## EXERCISE AIM
Every line of the data below should be retyped exactly, with no images carried over.

[Saved data entries]
▼

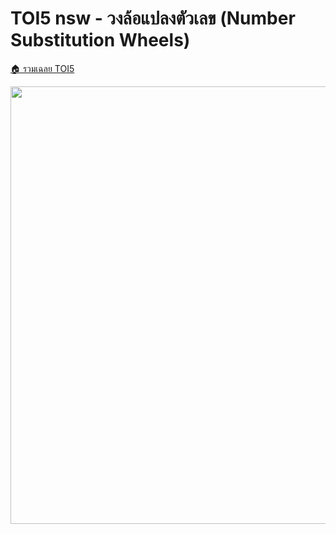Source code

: <!-- @codegen_problem begin -->
# TOI5 nsw - วงล้อแปลงตัวเลข (Number Substitution Wheels)

[🏠 รวมเฉลย TOI5](../)

<img width="700" src="https://github.com/krist7599555/toi/assets/19445033/80c80822-7583-4bcd-a705-dae3eacdee85" />
<!-- @codegen_problem end -->
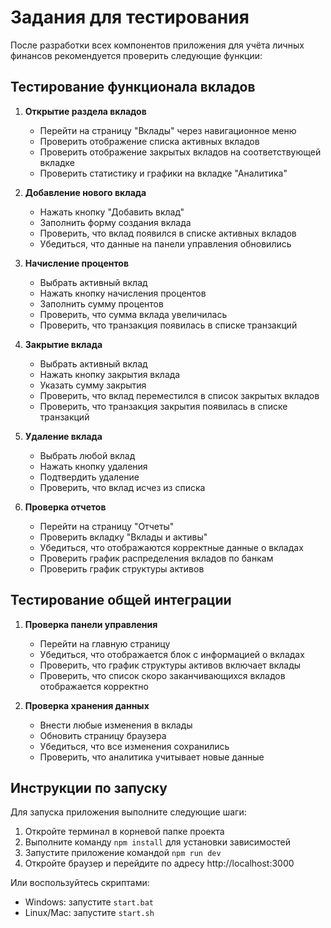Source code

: # Задания для тестирования

После разработки всех компонентов приложения для учёта личных финансов рекомендуется проверить следующие функции:

## Тестирование функционала вкладов

1. **Открытие раздела вкладов**

   - Перейти на страницу "Вклады" через навигационное меню
   - Проверить отображение списка активных вкладов
   - Проверить отображение закрытых вкладов на соответствующей вкладке
   - Проверить статистику и графики на вкладке "Аналитика"

2. **Добавление нового вклада**

   - Нажать кнопку "Добавить вклад"
   - Заполнить форму создания вклада
   - Проверить, что вклад появился в списке активных вкладов
   - Убедиться, что данные на панели управления обновились

3. **Начисление процентов**

   - Выбрать активный вклад
   - Нажать кнопку начисления процентов
   - Заполнить сумму процентов
   - Проверить, что сумма вклада увеличилась
   - Проверить, что транзакция появилась в списке транзакций

4. **Закрытие вклада**

   - Выбрать активный вклад
   - Нажать кнопку закрытия вклада
   - Указать сумму закрытия
   - Проверить, что вклад переместился в список закрытых вкладов
   - Проверить, что транзакция закрытия появилась в списке транзакций

5. **Удаление вклада**

   - Выбрать любой вклад
   - Нажать кнопку удаления
   - Подтвердить удаление
   - Проверить, что вклад исчез из списка

6. **Проверка отчетов**
   - Перейти на страницу "Отчеты"
   - Проверить вкладку "Вклады и активы"
   - Убедиться, что отображаются корректные данные о вкладах
   - Проверить график распределения вкладов по банкам
   - Проверить график структуры активов

## Тестирование общей интеграции

1. **Проверка панели управления**

   - Перейти на главную страницу
   - Убедиться, что отображается блок с информацией о вкладах
   - Проверить, что график структуры активов включает вклады
   - Проверить, что список скоро заканчивающихся вкладов отображается корректно

2. **Проверка хранения данных**
   - Внести любые изменения в вклады
   - Обновить страницу браузера
   - Убедиться, что все изменения сохранились
   - Проверить, что аналитика учитывает новые данные

## Инструкции по запуску

Для запуска приложения выполните следующие шаги:

1. Откройте терминал в корневой папке проекта
2. Выполните команду `npm install` для установки зависимостей
3. Запустите приложение командой `npm run dev`
4. Откройте браузер и перейдите по адресу http://localhost:3000

Или воспользуйтесь скриптами:

- Windows: запустите `start.bat`
- Linux/Mac: запустите `start.sh`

▲

## ANSWER SECTION
Source code

: <!-- @codegen_problem begin -->
# TOI5 nsw - วงล้อแปลงตัวเลข (Number Substitution Wheels)

[🏠 รวมเฉลย TOI5](../)

<img width="700" src="https://github.com/krist7599555/toi/assets/19445033/80c80822-7583-4bcd-a705-dae3eacdee85" />
<!-- @codegen_problem end -->
Source code

: # Задания для тестирования

После разработки всех компонентов приложения для учёта личных финансов рекомендуется проверить следующие функции:

## Тестирование функционала вкладов

1. **Открытие раздела вкладов**

   - Перейти на страницу "Вклады" через навигационное меню
   - Проверить отображение списка активных вкладов
   - Проверить отображение закрытых вкладов на соответствующей вкладке
   - Проверить статистику и графики на вкладке "Аналитика"

2. **Добавление нового вклада**

   - Нажать кнопку "Добавить вклад"
   - Заполнить форму создания вклада
   - Проверить, что вклад появился в списке активных вкладов
   - Убедиться, что данные на панели управления обновились

3. **Начисление процентов**

   - Выбрать активный вклад
   - Нажать кнопку начисления процентов
   - Заполнить сумму процентов
   - Проверить, что сумма вклада увеличилась
   - Проверить, что транзакция появилась в списке транзакций

4. **Закрытие вклада**

   - Выбрать активный вклад
   - Нажать кнопку закрытия вклада
   - Указать сумму закрытия
   - Проверить, что вклад переместился в список закрытых вкладов
   - Проверить, что транзакция закрытия появилась в списке транзакций

5. **Удаление вклада**

   - Выбрать любой вклад
   - Нажать кнопку удаления
   - Подтвердить удаление
   - Проверить, что вклад исчез из списка

6. **Проверка отчетов**
   - Перейти на страницу "Отчеты"
   - Проверить вкладку "Вклады и активы"
   - Убедиться, что отображаются корректные данные о вкладах
   - Проверить график распределения вкладов по банкам
   - Проверить график структуры активов

## Тестирование общей интеграции

1. **Проверка панели управления**

   - Перейти на главную страницу
   - Убедиться, что отображается блок с информацией о вкладах
   - Проверить, что график структуры активов включает вклады
   - Проверить, что список скоро заканчивающихся вкладов отображается корректно

2. **Проверка хранения данных**
   - Внести любые изменения в вклады
   - Обновить страницу браузера
   - Убедиться, что все изменения сохранились
   - Проверить, что аналитика учитывает новые данные

## Инструкции по запуску

Для запуска приложения выполните следующие шаги:

1. Откройте терминал в корневой папке проекта
2. Выполните команду `npm install` для установки зависимостей
3. Запустите приложение командой `npm run dev`
4. Откройте браузер и перейдите по адресу http://localhost:3000

Или воспользуйтесь скриптами:

- Windows: запустите `start.bat`
- Linux/Mac: запустите `start.sh`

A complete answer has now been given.